Here’s the truth – more than 30% of drivers admit to reading a text or email while driving. Nearly a third of drivers said they typed a message while driving. 75% of people say they’ve seen others using their phone while passing them. Yet 80.6% of drivers overall say it’s a completely unacceptable behavior.
It’s so unacceptable, in fact, that text messaging is banned for all drivers in 46 states and the District of Columbia. Because the reality is that texting (writing or reading) takes your eyes off the road for an average of 4.6 seconds, which at 55 MPH is like driving the length of a football field – BLINDFOLDED!
Drivers have the illusion (definition: something that is likely to be wrongly perceived or interpreted by the senses) of being in control. We believe that doing it just once won’t hurt. And as a society we’ve accepted multitasking without question. Virtually all of us spend part or most of our day either rapidly switching from one task to another or juggling two or more things at the same time. While multitasking may seem to be saving time, psychologists, neuroscientists and others are finding that it can put us under a great deal of stress and actually make us less efficient.
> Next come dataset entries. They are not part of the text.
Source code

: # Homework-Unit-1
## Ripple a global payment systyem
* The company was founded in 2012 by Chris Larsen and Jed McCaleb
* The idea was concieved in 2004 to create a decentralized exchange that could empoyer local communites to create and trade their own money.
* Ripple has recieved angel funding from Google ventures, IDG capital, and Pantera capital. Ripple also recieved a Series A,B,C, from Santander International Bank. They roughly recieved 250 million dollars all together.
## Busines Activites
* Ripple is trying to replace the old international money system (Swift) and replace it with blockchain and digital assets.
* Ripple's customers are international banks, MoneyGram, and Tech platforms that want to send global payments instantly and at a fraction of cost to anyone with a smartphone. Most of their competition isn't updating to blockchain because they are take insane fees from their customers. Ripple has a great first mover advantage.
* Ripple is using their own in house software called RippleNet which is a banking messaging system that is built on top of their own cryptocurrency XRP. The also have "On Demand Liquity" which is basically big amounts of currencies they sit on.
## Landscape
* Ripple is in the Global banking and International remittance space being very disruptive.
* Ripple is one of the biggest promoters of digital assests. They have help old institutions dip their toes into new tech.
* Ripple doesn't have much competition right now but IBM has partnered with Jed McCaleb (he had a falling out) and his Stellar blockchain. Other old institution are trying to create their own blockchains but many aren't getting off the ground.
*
Studies show that you can handle two things at a time when one of those things is routine (as compared to something that requires real concentration – i.e. walking vs driving). And further evidence suggests that mastering a single activity (like driving) to the point it becomes automatic is unlikely to make you better at multitasking.
Unsafe driving behaviors set a precedent for our young drivers who have neither the experience nor precision to calculate such risk. Teen drivers are actually the most at risk driving demographic due to distracted driving. They are three times more likely to be involved in a fatal crash and that number is only rising.
What can we do? Distracted driving is completely preventable, but it requires that we change our behavior. We need to put the phones down (out of reach, turn off the ringer etc). Not be enticed by the momentary need to respond or solicit a response, because it can wait. And the truth is you are not in control if you aren’t focused on the task at hand, which is “driving.”